▶ Data supplied:
+--

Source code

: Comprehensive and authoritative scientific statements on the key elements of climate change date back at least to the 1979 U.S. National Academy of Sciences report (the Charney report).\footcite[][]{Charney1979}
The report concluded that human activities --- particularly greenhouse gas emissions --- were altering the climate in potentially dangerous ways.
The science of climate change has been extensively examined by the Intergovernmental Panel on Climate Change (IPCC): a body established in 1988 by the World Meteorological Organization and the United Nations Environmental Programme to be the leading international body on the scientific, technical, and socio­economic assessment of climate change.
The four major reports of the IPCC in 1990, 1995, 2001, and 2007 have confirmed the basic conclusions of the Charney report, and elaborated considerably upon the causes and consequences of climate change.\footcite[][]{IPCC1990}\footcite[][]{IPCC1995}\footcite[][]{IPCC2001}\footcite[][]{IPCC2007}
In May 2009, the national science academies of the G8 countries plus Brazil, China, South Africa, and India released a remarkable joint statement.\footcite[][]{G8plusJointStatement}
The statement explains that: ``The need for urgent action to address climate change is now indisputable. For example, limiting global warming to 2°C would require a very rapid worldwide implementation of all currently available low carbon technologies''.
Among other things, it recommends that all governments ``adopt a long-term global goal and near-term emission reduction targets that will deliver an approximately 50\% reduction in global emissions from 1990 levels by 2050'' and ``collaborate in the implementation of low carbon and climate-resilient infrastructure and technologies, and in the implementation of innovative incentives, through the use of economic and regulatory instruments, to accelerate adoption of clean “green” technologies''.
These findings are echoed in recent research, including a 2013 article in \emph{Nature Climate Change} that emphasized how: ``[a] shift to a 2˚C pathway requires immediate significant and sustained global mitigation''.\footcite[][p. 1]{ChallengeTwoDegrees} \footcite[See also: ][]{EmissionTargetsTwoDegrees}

+--

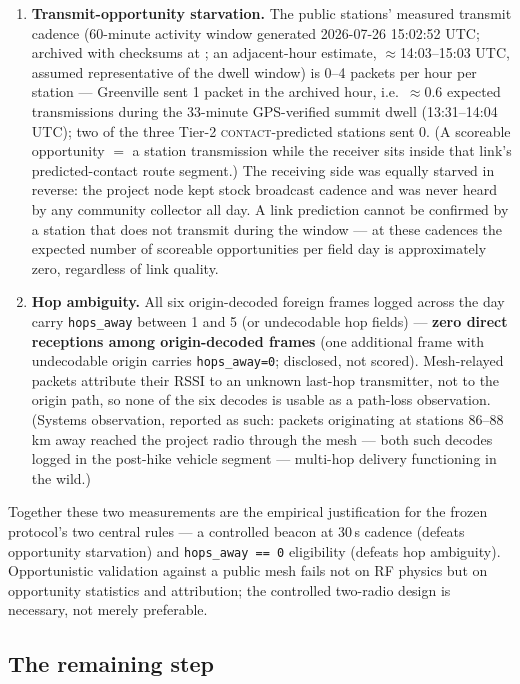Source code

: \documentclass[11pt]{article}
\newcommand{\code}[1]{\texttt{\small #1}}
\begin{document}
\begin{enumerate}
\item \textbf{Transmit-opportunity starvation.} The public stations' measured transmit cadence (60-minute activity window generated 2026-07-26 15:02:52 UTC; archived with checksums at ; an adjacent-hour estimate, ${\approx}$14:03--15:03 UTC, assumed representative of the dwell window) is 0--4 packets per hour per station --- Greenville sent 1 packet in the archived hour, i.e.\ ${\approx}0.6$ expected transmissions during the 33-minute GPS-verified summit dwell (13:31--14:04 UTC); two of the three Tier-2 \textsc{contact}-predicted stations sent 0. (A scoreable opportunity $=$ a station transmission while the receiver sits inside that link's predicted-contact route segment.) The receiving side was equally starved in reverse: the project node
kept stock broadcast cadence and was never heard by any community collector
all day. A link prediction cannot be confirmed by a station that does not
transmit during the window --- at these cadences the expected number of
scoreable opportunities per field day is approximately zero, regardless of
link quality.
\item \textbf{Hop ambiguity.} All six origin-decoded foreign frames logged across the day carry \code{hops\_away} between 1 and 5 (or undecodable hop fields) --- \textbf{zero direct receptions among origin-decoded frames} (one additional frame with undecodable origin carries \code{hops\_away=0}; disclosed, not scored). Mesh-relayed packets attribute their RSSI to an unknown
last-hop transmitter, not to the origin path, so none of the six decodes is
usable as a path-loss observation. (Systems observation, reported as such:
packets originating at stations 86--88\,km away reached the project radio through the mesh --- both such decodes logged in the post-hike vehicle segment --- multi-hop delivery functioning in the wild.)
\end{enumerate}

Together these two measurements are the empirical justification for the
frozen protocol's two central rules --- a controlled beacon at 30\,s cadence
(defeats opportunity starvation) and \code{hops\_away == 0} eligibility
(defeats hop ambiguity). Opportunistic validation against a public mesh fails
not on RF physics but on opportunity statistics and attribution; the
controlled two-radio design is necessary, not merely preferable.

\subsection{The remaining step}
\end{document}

+--

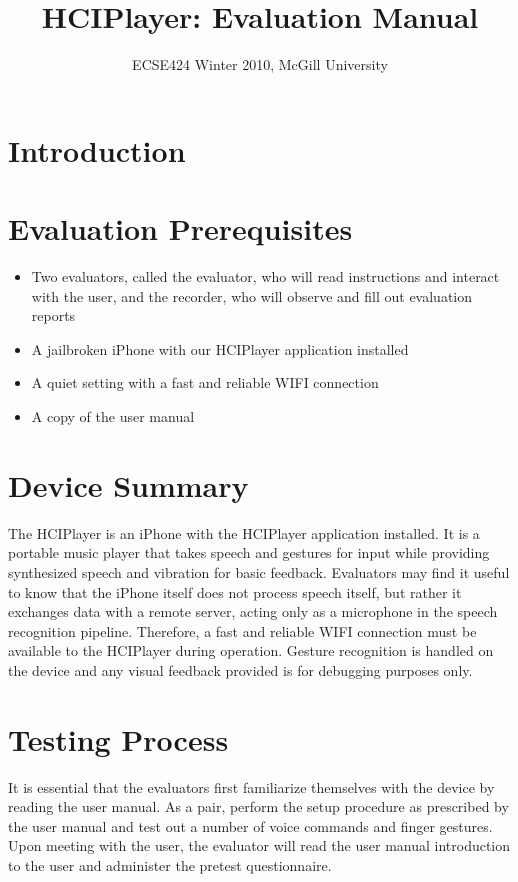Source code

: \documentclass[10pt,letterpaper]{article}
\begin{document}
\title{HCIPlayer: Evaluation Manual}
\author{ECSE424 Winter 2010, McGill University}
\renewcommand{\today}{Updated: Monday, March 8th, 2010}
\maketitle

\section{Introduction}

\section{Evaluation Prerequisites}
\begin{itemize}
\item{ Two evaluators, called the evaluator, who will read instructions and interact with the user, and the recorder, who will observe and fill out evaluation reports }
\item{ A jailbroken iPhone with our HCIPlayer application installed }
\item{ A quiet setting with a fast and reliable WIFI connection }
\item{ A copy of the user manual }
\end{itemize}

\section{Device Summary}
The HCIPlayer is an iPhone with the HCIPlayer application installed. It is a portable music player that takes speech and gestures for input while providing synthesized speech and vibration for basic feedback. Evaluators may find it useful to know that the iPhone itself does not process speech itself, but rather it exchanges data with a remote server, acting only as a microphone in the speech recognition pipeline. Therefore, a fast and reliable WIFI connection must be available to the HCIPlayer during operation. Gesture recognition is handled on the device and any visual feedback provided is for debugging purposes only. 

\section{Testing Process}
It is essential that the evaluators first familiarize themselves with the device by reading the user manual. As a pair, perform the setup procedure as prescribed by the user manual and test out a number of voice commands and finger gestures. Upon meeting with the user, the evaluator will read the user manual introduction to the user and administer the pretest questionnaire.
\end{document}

+--

▶ Directions: Give the number of lines in the records above that contain "application", with no other words.

▶ Your response: 2